START Provided information

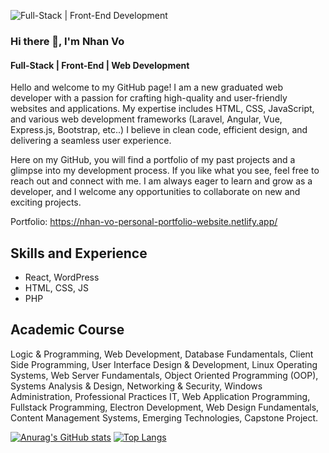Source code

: ![Full-Stack | Front-End Development](https://github.com/nhoxben335/nhan-vo/blob/main/background.jpg)

### Hi there 👋, I'm Nhan Vo
#### Full-Stack | Front-End | Web Development 


Hello and welcome to my GitHub page! I am a new graduated web developer with a passion for crafting high-quality and user-friendly websites and applications. My expertise includes HTML, CSS, JavaScript, and various web development frameworks (Laravel, Angular, Vue, Express.js, Bootstrap, etc..)  I believe in clean code, efficient design, and delivering a seamless user experience.

Here on my GitHub, you will find a portfolio of my past projects and a glimpse into my development process. If you like what you see, feel free to reach out and connect with me. I am always eager to learn and grow as a developer, and I welcome any opportunities to collaborate on new and exciting projects.

Portfolio: https://nhan-vo-personal-portfolio-website.netlify.app/ 

## Skills and Experience 
* React, WordPress
* HTML, CSS, JS
* PHP

## Academic Course 
Logic & Programming, Web Development, Database Fundamentals, Client Side Programming, User Interface Design & Development, Linux Operating Systems, Web Server Fundamentals, Object Oriented Programming (OOP), Systems Analysis & Design, Networking & Security, Windows Administration, Professional Practices IT, Web Application Programming, Fullstack Programming, Electron Development, Web Design Fundamentals, Content Management Systems, Emerging Technologies, Capstone Project.

[![Anurag's GitHub stats](https://github-readme-stats.vercel.app/api?username=nhoxben335)](https://github.com/anuraghazra/github-readme-stats)
[![Top Langs](https://github-readme-stats.vercel.app/api/top-langs/?username=nhoxben335&layout=compact)](https://github.com/anuraghazra/github-readme-stats)
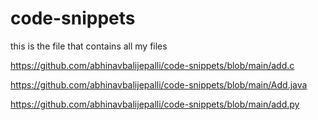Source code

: # code-snippets
this is the file that contains all my files


https://github.com/abhinavbalijepalli/code-snippets/blob/main/add.c


https://github.com/abhinavbalijepalli/code-snippets/blob/main/Add.java



https://github.com/abhinavbalijepalli/code-snippets/blob/main/add.py
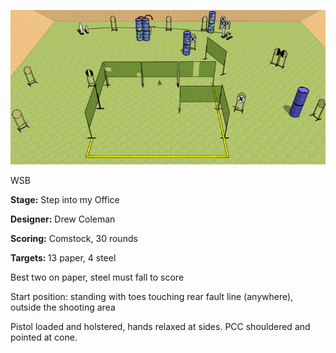 ![Swinging Together](Stage%20Design.png)

WSB

<b>Stage:</b> Step into my Office

<b>Designer:</b> Drew Coleman

<b>Scoring:</b> Comstock, 30 rounds

<b>Targets: </b>13 paper, 4 steel

Best two on paper, steel must fall to score

Start position: standing with toes touching rear fault line (anywhere), outside the shooting area

Pistol loaded and holstered, hands relaxed at sides. PCC shouldered and pointed at cone.
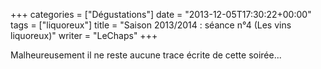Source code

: +++
categories = ["Dégustations"]
date = "2013-12-05T17:30:22+00:00"
tags = ["liquoreux"] 
title = "Saison 2013/2014 : séance n°4 (Les vins liquoreux)"
writer = "LeChaps"
+++

Malheureusement il ne reste aucune trace écrite de cette soirée...

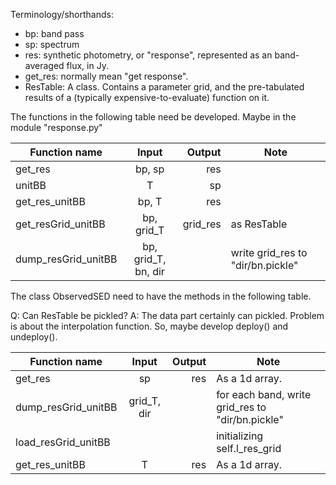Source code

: 
Terminology/shorthands:
- bp: band pass
- sp: spectrum
- res: synthetic photometry, or "response", represented as an band-averaged flux, in Jy.
- get_res: normally mean "get response".
- ResTable: A class. Contains a parameter grid, and the pre-tabulated results of a (typically expensive-to-evaluate) function on it.

The functions in the following table need be developed.
Maybe in the module "response.py"

|  Function name        |  Input      |    Output      | Note |
|-----------------------|:-----------:|---------------:|-------|
| get_res               | bp, sp      | res            |
| unitBB                | T           | sp             |
| get_res_unitBB        | bp, T       | res            |
| get_resGrid_unitBB    | bp, grid_T  | grid_res       | as ResTable |
| dump_resGrid_unitBB  | bp, grid_T, bn, dir  |       | write grid_res to "dir/bn.pickle" |

The class ObservedSED need to have the methods in the following table.

Q: Can ResTable be pickled?
A: The data part certainly can pickled.
    Problem is about the interpolation function.
    So, maybe develop deploy() and undeploy().

|  Function name        |  Input      |    Output      | Note |
|-----------------------|:-----------:|---------------:|-------|
| get_res               | sp          | res            | As a 1d array. |
| dump_resGrid_unitBB   | grid_T, dir |       | for each band, write grid_res to "dir/bn.pickle" |
| load_resGrid_unitBB   |             |                | initializing self.l_res_grid|
| get_res_unitBB        | T           | res            | As a 1d array. |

END Provided information

The problem — Print the data again, word for word, without any pictures.

Exercise solution —
Source code

: ![Full-Stack | Front-End Development](https://github.com/nhoxben335/nhan-vo/blob/main/background.jpg)

### Hi there 👋, I'm Nhan Vo
#### Full-Stack | Front-End | Web Development 


Hello and welcome to my GitHub page! I am a new graduated web developer with a passion for crafting high-quality and user-friendly websites and applications. My expertise includes HTML, CSS, JavaScript, and various web development frameworks (Laravel, Angular, Vue, Express.js, Bootstrap, etc..)  I believe in clean code, efficient design, and delivering a seamless user experience.

Here on my GitHub, you will find a portfolio of my past projects and a glimpse into my development process. If you like what you see, feel free to reach out and connect with me. I am always eager to learn and grow as a developer, and I welcome any opportunities to collaborate on new and exciting projects.

Portfolio: https://nhan-vo-personal-portfolio-website.netlify.app/ 

## Skills and Experience 
* React, WordPress
* HTML, CSS, JS
* PHP

## Academic Course 
Logic & Programming, Web Development, Database Fundamentals, Client Side Programming, User Interface Design & Development, Linux Operating Systems, Web Server Fundamentals, Object Oriented Programming (OOP), Systems Analysis & Design, Networking & Security, Windows Administration, Professional Practices IT, Web Application Programming, Fullstack Programming, Electron Development, Web Design Fundamentals, Content Management Systems, Emerging Technologies, Capstone Project.

[![Anurag's GitHub stats](https://github-readme-stats.vercel.app/api?username=nhoxben335)](https://github.com/anuraghazra/github-readme-stats)
[![Top Langs](https://github-readme-stats.vercel.app/api/top-langs/?username=nhoxben335&layout=compact)](https://github.com/anuraghazra/github-readme-stats)
Source code

: # code-snippets
this is the file that contains all my files


https://github.com/abhinavbalijepalli/code-snippets/blob/main/add.c


https://github.com/abhinavbalijepalli/code-snippets/blob/main/Add.java



https://github.com/abhinavbalijepalli/code-snippets/blob/main/add.py
 ![Swinging Together](Stage%20Design.png)

WSB

<b>Stage:</b> Step into my Office

<b>Designer:</b> Drew Coleman

<b>Scoring:</b> Comstock, 30 rounds

<b>Targets: </b>13 paper, 4 steel

Best two on paper, steel must fall to score

Start position: standing with toes touching rear fault line (anywhere), outside the shooting area

Pistol loaded and holstered, hands relaxed at sides. PCC shouldered and pointed at cone.
Source code

: +++
categories = ["Dégustations"]
date = "2013-12-05T17:30:22+00:00"
tags = ["liquoreux"] 
title = "Saison 2013/2014 : séance n°4 (Les vins liquoreux)"
writer = "LeChaps"
+++

Malheureusement il ne reste aucune trace écrite de cette soirée...

Source code

: 
Terminology/shorthands:
- bp: band pass
- sp: spectrum
- res: synthetic photometry, or "response", represented as an band-averaged flux, in Jy.
- get_res: normally mean "get response".
- ResTable: A class. Contains a parameter grid, and the pre-tabulated results of a (typically expensive-to-evaluate) function on it.

The functions in the following table need be developed.
Maybe in the module "response.py"

|  Function name        |  Input      |    Output      | Note |
|-----------------------|:-----------:|---------------:|-------|
| get_res               | bp, sp      | res            |
| unitBB                | T           | sp             |
| get_res_unitBB        | bp, T       | res            |
| get_resGrid_unitBB    | bp, grid_T  | grid_res       | as ResTable |
| dump_resGrid_unitBB  | bp, grid_T, bn, dir  |       | write grid_res to "dir/bn.pickle" |

The class ObservedSED need to have the methods in the following table.

Q: Can ResTable be pickled?
A: The data part certainly can pickled.
    Problem is about the interpolation function.
    So, maybe develop deploy() and undeploy().

|  Function name        |  Input      |    Output      | Note |
|-----------------------|:-----------:|---------------:|-------|
| get_res               | sp          | res            | As a 1d array. |
| dump_resGrid_unitBB   | grid_T, dir |       | for each band, write grid_res to "dir/bn.pickle" |
| load_resGrid_unitBB   |             |                | initializing self.l_res_grid|
| get_res_unitBB        | T           | res            | As a 1d array. |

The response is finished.